As the interim Ukrainian government pledged to abide by a four-nation deal reached in Geneva, pro-Russian protesters balked, creating a test of whether Russia will help defuse the crisis.
Acting Ukrainian Prime Minister Arseniy Yatsenyuk’s government suspended its anti-terror operations in the country’s east and expressed a readiness to pursue constitutional revisions. A separatist leader refused to disarm and vacate seized property and public places until Yatsenyuk’s administration steps down.
The discord adds to the skepticism about whether Ukraine, the U.S., and the European Union will be able to use the Geneva accord to hold Russian President Vladimir Putin accountable for de-escalating tensions he and his associates deny they’ve had any role in creating. U.S. and EU officials yesterday reiterated their readiness to deepen sanctions against Russia, which they say has massed 40,000 troops on Ukraine’s border and is fomenting unrest after annexing Crimea last month.
Today’s developments don’t mean Russia is “necessarily reneging on the deal, as it is more of an effort for them to test the deal” and see how they can “avoid sanctions without trying to change the situation on the ground,” said John Herbst, a former U.S. ambassador to Ukraine.
Obama ‘skeptical’
U.S. President Barack Obama was already predicting such Russian moves when he made a “pessimistic and skeptical” statement on Apr. 17, saying he doesn’t think anything is certain, Herbst said in a telephone interview yesterday.
“Realistically, no one is going to claim the deal is going to fall apart within 18 to 20 hours of conclusion,” Herbst said by phone, adding that he expects no decision on further sanctions until April 21 or 22 “at the earliest.”
Denis Pushilin, a leader of the separatist, self-proclaimed Donetsk People’s Republic, which has seized buildings in an eastern city in Ukraine, refused to leave, saying the Kiev government “came to power after an armed and illicit” ouster of pro-Russian President Viktor Yanukovych in February.
Russia’s Foreign Ministry said it’s “disappointed” by the U.S. assessments of the talks and called threats of new sanctions “completely unacceptable.”
Obama’s National Security Adviser Susan Rice said the U.S. expects Russia to use its influence over militias in Ukraine, adding that the U.S. and its allies “remain ready to impose additional costs” if terms of the agreement aren’t followed.
Watching closely
“It’s not the words, it’s the actions, so we will be watching very closely over the coming days,” Rice told reporters yesterday in Washington, declining to set a deadline.
Secretary of State John Kerry said in Geneva April 17 that the U.S. will have “no choice but to impose further costs on Russia” if no implementation is seen this weekend.
U.K. Foreign Secretary William Hague backed the Obama administration by expressing his support for more sanctions “if Russia doesn’t follow through” in a posting yesterday on Twitter, Inc.. (TWTR)

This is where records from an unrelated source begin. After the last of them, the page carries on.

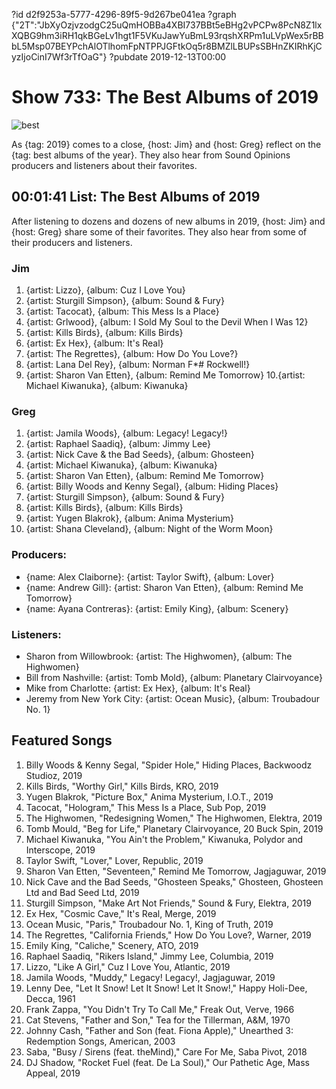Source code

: ?id d2f9253a-5777-4296-89f5-9d267be041ea
?graph {"2T":"JbXyOzjvzodgC25uQmHOBBa4XBI737BBt5eBHg2vPCPw8PcN8Z1lxXQBG9hm3iRH1qkBGeLv1hgt1F5VKuJawYuBmL93rqshXRPm1uLVpWex5rBBbL5Msp07BEYPchAlOTlhomFpNTPPJGFtkOq5r8BMZlLBUPsSBHnZKIRhKjCyzIjoCinI7Wf3rTfOaG"}
?pubdate 2019-12-13T00:00
# Show 733: The Best Albums of 2019

![best](https://static.soundopinions.org/images/2019/bestalbums2019.png)

As {tag: 2019} comes to a close, {host: Jim} and {host: Greg} reflect on the {tag: best albums of the year}. They also hear from Sound Opinions producers and listeners about their favorites.


## 00:01:41 List: The Best Albums of 2019
After listening to dozens and dozens of new albums in 2019, {host: Jim} and {host: Greg} share some of their favorites. They also hear from some of their producers and listeners.

### Jim
1. {artist: Lizzo}, {album: Cuz I Love You}
2. {artist: Sturgill Simpson}, {album: Sound & Fury}
3. {artist: Tacocat}, {album: This Mess Is a Place}
4. {artist: Grlwood}, {album: I Sold My Soul to the Devil When I Was 12}
5. {artist: Kills Birds}, {album: Kills Birds}
6. {artist: Ex Hex}, {album: It's Real}
7. {artist: The Regrettes}, {album: How Do You Love?}
8. {artist: Lana Del Rey}, {album: Norman F*#$%&$ Rockwell!}
9. {artist: Sharon Van Etten}, {album: Remind Me Tomorrow}
10.{artist: Michael Kiwanuka}, {album: Kiwanuka}

### Greg
1. {artist: Jamila Woods}, {album: Legacy! Legacy!}
2. {artist: Raphael Saadiq}, {album: Jimmy Lee}
3. {artist: Nick Cave & the Bad Seeds}, {album: Ghosteen}
4. {artist: Michael Kiwanuka}, {album: Kiwanuka}
5. {artist: Sharon Van Etten}, {album: Remind Me Tomorrow}
6. {artist: Billy Woods and Kenny Segal}, {album: Hiding Places}
7. {artist: Sturgill Simpson}, {album: Sound & Fury}
8. {artist: Kills Birds}, {album: Kills Birds}
9. {artist: Yugen Blakrok}, {album: Anima Mysterium}
10. {artist: Shana Cleveland}, {album: Night of the Worm Moon}

### Producers:
- {name: Alex Claiborne}: {artist: Taylor Swift}, {album: Lover}
- {name: Andrew Gill}: {artist: Sharon Van Etten}, {album: Remind Me Tomorrow}
- {name: Ayana Contreras}: {artist: Emily King}, {album: Scenery}

### Listeners:
- Sharon from Willowbrook: {artist: The Highwomen}, {album: The Highwomen}
- Bill from Nashville: {artist: Tomb Mold}, {album: Planetary Clairvoyance}
- Mike from Charlotte: {artist: Ex Hex}, {album: It's Real}
- Jeremy from New York City: {artist: Ocean Music}, {album: Troubadour No. 1}


## Featured Songs
1. Billy Woods & Kenny Segal, "Spider Hole," Hiding Places, Backwoodz Studioz, 2019
1. Kills Birds, "Worthy Girl," Kills Birds, KRO, 2019
1. Yugen Blakrok, "Picture Box," Anima Mysterium, I.O.T., 2019
1. Tacocat, "Hologram," This Mess Is a Place, Sub Pop, 2019
1. The Highwomen, "Redesigning Women," The Highwomen, Elektra, 2019
1. Tomb Mould, "Beg for Life," Planetary Clairvoyance, 20 Buck Spin, 2019
1. Michael Kiwanuka, "You Ain't the Problem," Kiwanuka, Polydor and Interscope, 2019
1. Taylor Swift, "Lover," Lover, Republic, 2019
1. Sharon Van Etten, "Seventeen," Remind Me Tomorrow, Jagjaguwar, 2019
1. Nick Cave and the Bad Seeds, "Ghosteen Speaks," Ghosteen, Ghosteen Ltd and Bad Seed Ltd, 2019
1. Sturgill Simpson, "Make Art Not Friends," Sound & Fury, Elektra, 2019
1. Ex Hex, "Cosmic Cave," It's Real, Merge, 2019
1. Ocean Music, "Paris," Troubadour No. 1, King of Truth, 2019
1. The Regrettes, "California Friends," How Do You Love?, Warner, 2019
1. Emily King, "Caliche," Scenery, ATO, 2019
1. Raphael Saadiq, "Rikers Island," Jimmy Lee, Columbia, 2019
1. Lizzo, "Like A Girl," Cuz I Love You, Atlantic, 2019
1. Jamila Woods, "Muddy," Legacy! Legacy!, Jagjaguwar, 2019
1. Lenny Dee, "Let It Snow! Let It Snow! Let It Snow!," Happy Holi-Dee, Decca, 1961
1. Frank Zappa, "You Didn't Try To Call Me," Freak Out, Verve, 1966
1. Cat Stevens, "Father and Son," Tea for the Tillerman, A&M, 1970
1. Johnny Cash, "Father and Son (feat. Fiona Apple)," Unearthed 3: Redemption Songs, American, 2003
1. Saba, "Busy / Sirens (feat. theMind)," Care For Me, Saba Pivot, 2018
1. DJ Shadow, "Rocket Fuel (feat. De La Soul)," Our Pathetic Age, Mass Appeal, 2019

Officials from the U.S. Treasury Department and the National Security Council told mutual-fund and hedge-fund managers last week in Washington that the administration is planning additional sanctions against Russia over the conflict in Ukraine, according to a person who attended and asked not to be identified because the discussions weren’t public.
An Obama administration official warned this week that if the talks fail, the U.S. is ready to target people in Putin’s inner circle and the entities they oversee. Industry-specific sanctions are also an option, according to the official, who spoke about private talks on condition of anonymity.
Falling ruble
Russian stocks rose the most in more than three weeks by the close yesterday in Moscow, while the ruble weakened as investors have been selling Russian securities, causing the currency to fall 7.6 percent against the dollar this year. The cost of protecting $10 million of investment in Russian sovereign debt through the credit default swap market has risen to $248,000 annually for five years from $166,000 at the end of last year, according to data provider CMA, a unit of McGraw Hill Financial Inc.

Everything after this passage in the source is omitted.